══ INPUT DATA ══
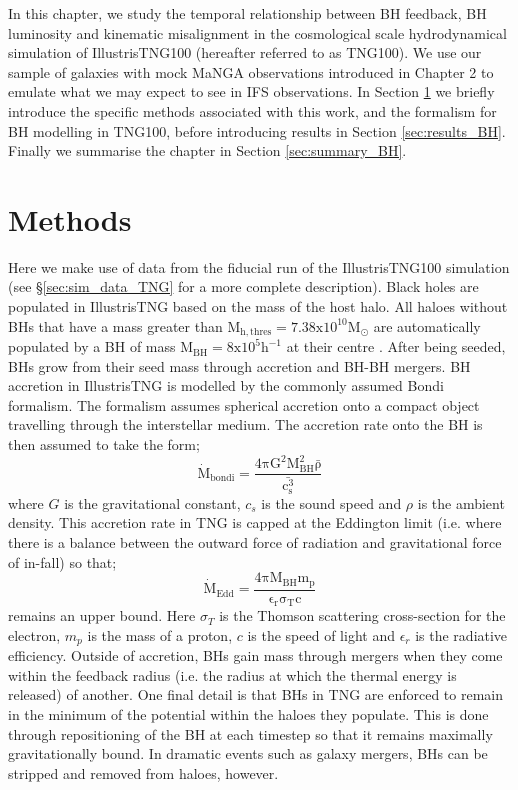In this chapter, we study the temporal relationship between BH feedback, BH luminosity and kinematic misalignment in the cosmological scale hydrodynamical simulation of IllustrisTNG100 (hereafter referred to as TNG100). We use our sample of galaxies with mock MaNGA observations introduced in Chapter 2 to emulate what we may expect to see in IFS observations. In Section \ref{sec:methods_BH} we briefly introduce the specific methods associated with this work, and the formalism for BH modelling in TNG100, before introducing results in Section \ref{sec:results_BH}. Finally we summarise the chapter in Section \ref{sec:summary_BH}.

\section{Methods} \label{sec:methods_BH}
Here we make use of data from the fiducial run of the IllustrisTNG100 simulation (see \S\ref{sec:sim_data_TNG} for a more complete description). Black holes are populated in IllustrisTNG based on the mass of the host halo. All haloes without BHs that have a mass greater than $\mathrm{M_{h,thres} = 7.38 x 10^{10} M_{\odot} }$ are automatically populated by a BH of mass $\mathrm{M_{BH} = 8 x 10^{5} h^{-1}}$ at their centre \citep[termed halo-based BH formation, see also;][]{sijacki2009, dimatteo2012, hirschmann2014, sijacki2015}. After being seeded, BHs grow from their seed mass through accretion and BH-BH mergers. BH accretion in IllustrisTNG is modelled by the commonly assumed Bondi formalism. The formalism assumes spherical accretion onto a compact object travelling through the interstellar medium. The accretion rate onto the BH is then assumed to take the form;
\begin{equation}
\mathrm{\dot{M}_{bondi} = \frac{4\pi G^{2} M_{BH}^{2} \bar{\rho}}{\bar{c^{3}_{s}}}}
\end{equation}
where $G$ is the gravitational constant, $c_{s}$ is the sound speed and $\rho$ is the ambient density. This accretion rate in TNG is capped at the Eddington limit (i.e. where there is a balance between the outward force of radiation and gravitational force of in-fall) so that;
\begin{equation}
\mathrm{\dot{M}_{Edd} = \frac{4\pi M_{BH} m_p}{\epsilon_r \sigma_T c} }
\end{equation}
remains an upper bound. Here $\sigma_T$ is the Thomson scattering cross-section for the electron, $m_p$ is the mass of a proton, $c$ is the speed of light and $\epsilon_r$ is the radiative efficiency. Outside of accretion, BHs gain mass through mergers when they come within the feedback radius (i.e. the radius at which the thermal energy is released) of another. One final detail is that BHs in TNG are enforced to remain in the minimum of the potential within the haloes they populate. This is done through repositioning of the BH at each timestep so that it remains maximally gravitationally bound. In dramatic events such as galaxy mergers, BHs can be stripped and removed from haloes, however. 

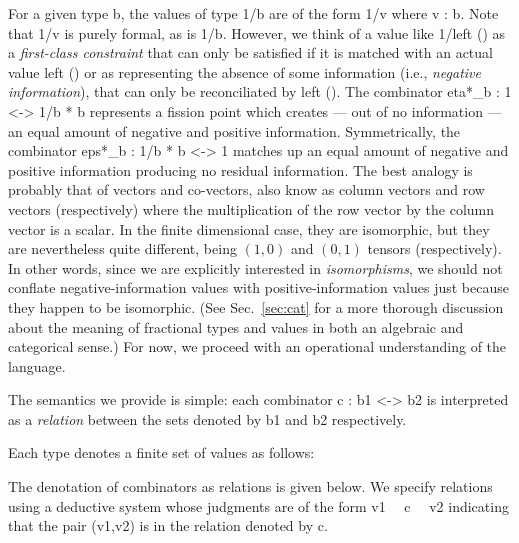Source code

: \documentclass{llncs}
\begin{document}
For a given type {{b}}, the values of type {{1/b}} are of the form {{1/v}}
where {{v : b}}. Note that {{1/v}} is purely formal, as is {{1/b}}.  However,
we think of a value like {{1/left ()}} as a \emph{first-class constraint}
that can only be satisfied if it is matched with an actual value {{left ()}}
or as representing the absence of some information (i.e., \emph{negative
  information}), that can only be reconciliated by {{left ()}}. The
combinator {{eta*_b : 1 <-> 1/b * b}} represents a fission point which
creates --- out of no information --- an equal amount of negative and
positive information. Symmetrically, the combinator 
{{eps*_b : 1/b * b <-> 1}} 
matches up an equal amount of negative and positive information producing no
residual information.  The best analogy is probably that of vectors and
co-vectors, also know as column vectors and row vectors (respectively) where
the multiplication of the row vector by the column vector is a scalar. In the
finite dimensional case, they are isomorphic, but they are nevertheless quite
different, being $(1,0)$ and $(0,1)$ tensors (respectively).  In other words,
since we are explicitly interested in \emph{isomorphisms}, we should not
conflate negative-information values with positive-information values just
because they happen to be isomorphic. (See Sec.~\ref{sec:cat} for a more
thorough discussion about the meaning of fractional types and values in both an
algebraic and categorical sense.) For now, we proceed with an operational 
understanding of the language. 

The semantics we provide is simple: each combinator {{c : b1 <-> b2}} is
interpreted as a \emph{relation} between the sets denoted by {{b1}} and
{{b2}} respectively.

\begin{definition}
\label{chx:def:denot}
Each type denotes a finite set of values as follows:
\end{definition}

The denotation of combinators as relations is given below. We specify
relations using a deductive system whose judgments are of the form 
{{ v1 ~~c~~ v2 }} indicating that the pair {{(v1,v2)}} is in the relation 
denoted by {{c}}.
\end{document}
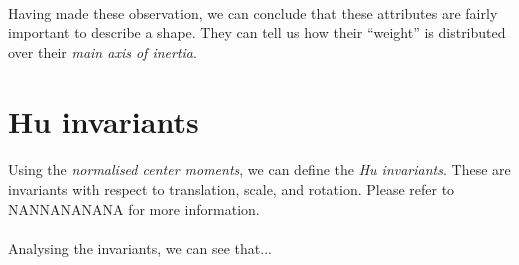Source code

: \paragraph{}
Having made these observation, we can conclude that these attributes are fairly important to describe a shape. They can tell us how their ``weight'' is distributed over their \emph{main axis of inertia}.

\clearpage

\section{Hu invariants}
\paragraph{}
Using the \emph{normalised center moments}, we can define the \emph{Hu invariants}. These are invariants with respect to translation, scale, and rotation.
Please refer to NANNANANANA for more information.
\paragraph{}
Analysing the invariants, we can see that...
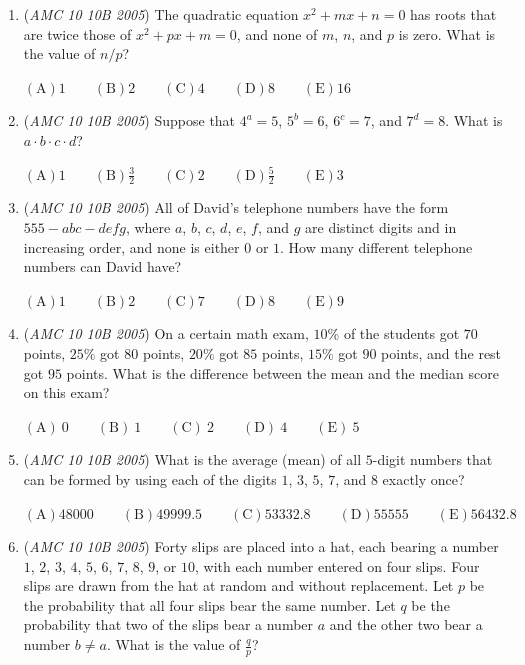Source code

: \begin{enumerate}
 $\mathrm{(A)} \frac{1}{4} \qquad \mathrm{(B)} \frac{2}{5} \qquad \mathrm{(C)} \frac{3}{7} \qquad \mathrm{(D)} \frac{1}{2} \qquad \mathrm{(E)} \frac{2}{3}$


	\item (\textit{AMC 10 10B 2005}) The quadratic equation $x^2 + mx + n = 0$ has roots that are twice those of $x^2 + px + m = 0$, and none of $m$, $n$, and $p$ is zero. What is the value of $n/p$?


 $\mathrm{(A)} 1 \qquad \mathrm{(B)} 2 \qquad \mathrm{(C)} 4 \qquad \mathrm{(D)} 8 \qquad \mathrm{(E)} 16$


	\item (\textit{AMC 10 10B 2005}) Suppose that $4^a = 5$, $5^b = 6$, $6^c = 7$, and $7^d = 8$. What is $a \cdot b \cdot c \cdot d$?


 $\mathrm{(A)} 1 \qquad \mathrm{(B)} \frac{3}{2} \qquad \mathrm{(C)} 2 \qquad \mathrm{(D)} \frac{5}{2} \qquad \mathrm{(E)} 3$


	\item (\textit{AMC 10 10B 2005}) All of David's telephone numbers have the form $555-abc-defg$, where $a$, $b$, $c$, $d$, $e$, $f$, and $g$ are distinct digits and in increasing order, and none is either $0$ or $1$. How many different telephone numbers can David have?


 $\mathrm{(A)} 1 \qquad \mathrm{(B)} 2 \qquad \mathrm{(C)} 7 \qquad \mathrm{(D)} 8 \qquad \mathrm{(E)} 9$


	\item (\textit{AMC 10 10B 2005}) On a certain math exam, $10\%$ of the students got $70$ points, $25\%$ got $80$ points, $20\%$ got $85$ points, $15\%$ got $90$ points, and the rest got $95$ points. What is the difference between the mean and the median score on this exam?


 $\mathrm{(A)}\ 0 \qquad \mathrm{(B)}\ 1 \qquad \mathrm{(C)}\ 2 \qquad \mathrm{(D)}\ 4 \qquad \mathrm{(E)}\ 5$


	\item (\textit{AMC 10 10B 2005}) What is the average (mean) of all $5$-digit numbers that can be formed by using each of the digits $1$, $3$, $5$, $7$, and $8$ exactly once?


 $\mathrm{(A)} 48000 \qquad \mathrm{(B)} 49999.5 \qquad \mathrm{(C)} 53332.8 \qquad \mathrm{(D)} 55555 \qquad \mathrm{(E)} 56432.8$


	\item (\textit{AMC 10 10B 2005}) Forty slips are placed into a hat, each bearing a number $1$, $2$, $3$, $4$, $5$, $6$, $7$, $8$, $9$, or $10$, with each number entered on four slips. Four slips are drawn from the hat at random and without replacement. Let $p$ be the probability that all four slips bear the same number. Let $q$ be the probability that two of the slips bear a number $a$ and the other two bear a number $b \neq a$. What is the value of $\frac{q}{p}$?



\end{enumerate}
═══
**TASK DETAILS:** Lines holding "respectively" in the material above are to be reported.

**ANSWER FOR THIS EXERCISE:**
co-vectors, also know as column vectors and row vectors (respectively) where
different, being $(1,0)$ and $(0,1)$ tensors (respectively).  In other words,
{{b2}} respectively.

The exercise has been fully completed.